The arabs weren't part of the Warsaw Pact and could've been detached from the USSR had the US made significant concessions, like forcing Israel out of the occupied territories and offering to provide replacement arms. Essentially this is what happened in the years after '73.
I apologize if I somehow implied that Arabs were in the Warsaw Pact; obviously they weren't but most were Soviet aligned.
And after 1973, there was all of
one Arab country that turned to the US - Egypt. And they did that in the context of the peace treaty with Israel. (and massive arms bribes, as you say)
Syria remained steadfastly Soviet-aligned, though Iraq did pussy-foot a little bit, but that was with the US fully backing Israel. So we're left with Syria, but considering Iraq and Egypt, it's hard for me to believe that Israel would be their main blocking point.
And even without US support for Israel (which, we'll recall, comes 10-20 years
after everyone but Jordan is Soviet-aligned), all of the Arab republics have ideological reasons to go East in the first place, in the form of hating the Western system as their previous colonial oppressors.

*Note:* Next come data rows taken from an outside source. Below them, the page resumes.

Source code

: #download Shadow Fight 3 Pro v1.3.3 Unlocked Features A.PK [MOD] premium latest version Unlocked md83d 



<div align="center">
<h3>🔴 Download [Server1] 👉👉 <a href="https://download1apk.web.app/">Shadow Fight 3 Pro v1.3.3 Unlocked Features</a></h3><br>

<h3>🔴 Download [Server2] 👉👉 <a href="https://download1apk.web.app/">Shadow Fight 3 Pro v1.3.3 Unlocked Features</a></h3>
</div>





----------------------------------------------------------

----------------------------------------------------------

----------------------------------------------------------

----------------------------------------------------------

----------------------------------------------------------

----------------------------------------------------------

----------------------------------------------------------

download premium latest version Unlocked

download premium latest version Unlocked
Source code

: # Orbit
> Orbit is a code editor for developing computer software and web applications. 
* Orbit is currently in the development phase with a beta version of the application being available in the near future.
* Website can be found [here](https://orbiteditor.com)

It's also very odd to invoke the US forcing Israel out of the occupied territories as any kind of argument. None of the other Arab countries cared at all about the Occupied Territories. Jordan and Egypt both refused them when offered back!
You are right that dumping Israel is necessary to get the Arabs to defect, but it's far from sufficient.
But it would've been wise to keep the Soviets from maintaining a foothold or two in the eastern Mediterranean. Egypt may not have been militarily very efficacious but at least it was usable. Israel may have been strong but it was a pariah unable to help police the region. When Bush assembled a coalition to drive Saddam from Kuwait Egypt and Syria could send troops but not Israel, no way.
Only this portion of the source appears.